I was very struck by how significant Shakespeare was to many of my fellow retreatants whether springing as an early or later love and especially when people reminisced over particular performances and compared them - Olivier or McKellen, Holm or Hopkins - though nobody in my hearing mentioned Jacobi (depicted here). Thankfully others were as ignorant as I and the days worked because both innocence and experience, knowledge and the refreshing pairs of new eyes were valued.
I had seen the play precisely twice - Robert Stephens at Stratford and Peter Brook's film with Paul Scofield - (both of which the experts rated) - and read it, I think, twice, once years ago and once in preparation for the retreat.
There is nothing like spending four days with fifty people to make you realise how polyvalent are the possible meanings in a text (especially here when the author's voice and life [pace postmodern theorising] is not here to help you frame those possibilities).
This time the thing that emerged most strongly was the profound difficulties of ageing. Lear wanting to surrender all and yet not wanting it. His offer to divide his kingdom is not unconditional. It demands protestations of love, that with Cordelia's nuanced response goes awry, and even when undertaken, with the two 'remaining' sisters is not followed through in any heartfelt or indeed practical manner. You recognise in this the continuously difficult balancing act everyone must play as they age - what do I no longer need to do or be this or that and when is the apt time to let this or that go, recognising the diminishment yet also possibly a newer, unfamiliar freedom too?
You recognise too that 'cause' and 'explanation' are mismatched throughout. Why something happens as it does is never met by any obvious explanation in the text. Why, for example, King Lear does fly into such a rage when Cordelia, so beloved momentarily before, does not give Lear the answer he needs? Or why Edmund is so determined to displace his half brother, then his father, in such a calculatingly cold (and opportunistic) manner? It is as if Shakespeare is simultaneously saying (at least) two things - each and every one of us remains opaque to others (and possible to ourselves); and, second, the response to this opacity is dependent on our willingness to deepen the range of our awareness, a journey we can refuse; and, in refusing may find it thrust upon us in any case. The repressed returns (even prior to the sanction of Freud). Lear has madness break him into a renewed, if flickering, self-awareness, Edgar takes on the semblance of madness to meet a renewing obligation to his father, the Duke of Gloucester who, in turn, is literally blinded so that out of this trauma, he recovers sight. The world seems strangely determined that we should see at often an unremitting costliness.
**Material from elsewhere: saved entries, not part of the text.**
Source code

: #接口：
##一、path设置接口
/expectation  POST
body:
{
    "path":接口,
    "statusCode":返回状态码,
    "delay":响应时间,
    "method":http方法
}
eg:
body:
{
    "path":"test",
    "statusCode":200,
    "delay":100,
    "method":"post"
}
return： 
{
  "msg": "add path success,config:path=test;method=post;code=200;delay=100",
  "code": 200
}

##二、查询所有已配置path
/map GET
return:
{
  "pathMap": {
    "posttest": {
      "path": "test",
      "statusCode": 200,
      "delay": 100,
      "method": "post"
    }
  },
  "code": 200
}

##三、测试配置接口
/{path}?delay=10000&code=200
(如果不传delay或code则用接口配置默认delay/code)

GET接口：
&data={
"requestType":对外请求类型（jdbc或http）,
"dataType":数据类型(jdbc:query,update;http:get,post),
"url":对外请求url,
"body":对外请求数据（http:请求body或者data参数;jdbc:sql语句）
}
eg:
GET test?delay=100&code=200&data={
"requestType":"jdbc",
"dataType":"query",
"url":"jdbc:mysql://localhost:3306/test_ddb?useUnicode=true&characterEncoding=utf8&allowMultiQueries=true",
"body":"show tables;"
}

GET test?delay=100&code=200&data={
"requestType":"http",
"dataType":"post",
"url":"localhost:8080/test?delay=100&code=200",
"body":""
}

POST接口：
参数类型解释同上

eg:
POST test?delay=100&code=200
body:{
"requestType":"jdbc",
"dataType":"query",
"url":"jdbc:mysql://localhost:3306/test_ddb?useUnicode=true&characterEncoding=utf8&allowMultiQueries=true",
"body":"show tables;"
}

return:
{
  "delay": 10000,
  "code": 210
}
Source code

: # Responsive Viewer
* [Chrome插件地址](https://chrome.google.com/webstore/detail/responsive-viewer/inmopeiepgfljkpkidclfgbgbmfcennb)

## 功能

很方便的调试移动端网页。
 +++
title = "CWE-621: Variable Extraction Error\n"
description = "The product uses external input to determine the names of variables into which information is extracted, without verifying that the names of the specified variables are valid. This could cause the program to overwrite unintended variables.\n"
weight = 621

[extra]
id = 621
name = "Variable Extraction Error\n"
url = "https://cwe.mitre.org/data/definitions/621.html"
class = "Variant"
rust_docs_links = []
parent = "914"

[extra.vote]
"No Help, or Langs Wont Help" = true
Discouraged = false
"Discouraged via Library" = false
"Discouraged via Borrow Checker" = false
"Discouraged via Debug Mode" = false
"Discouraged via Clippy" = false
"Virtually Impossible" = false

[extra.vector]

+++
Finally, I was reminded that Shakespeare is the most embodied of intellectuals by which I mean that none of his ideas are in search of a text. They come fully clothed in a precision of language and observation that continually invites and re-invites contemplation. They strike the depths in us repeatedly before coming to the surface; and, as they arise can take us in many fruitful directions. Most especially he is concerned to invite us to question everything, and live in the questioning, for only out of the awareness this gives rise to might we find answering responses.
Nothing except the play itself is a given.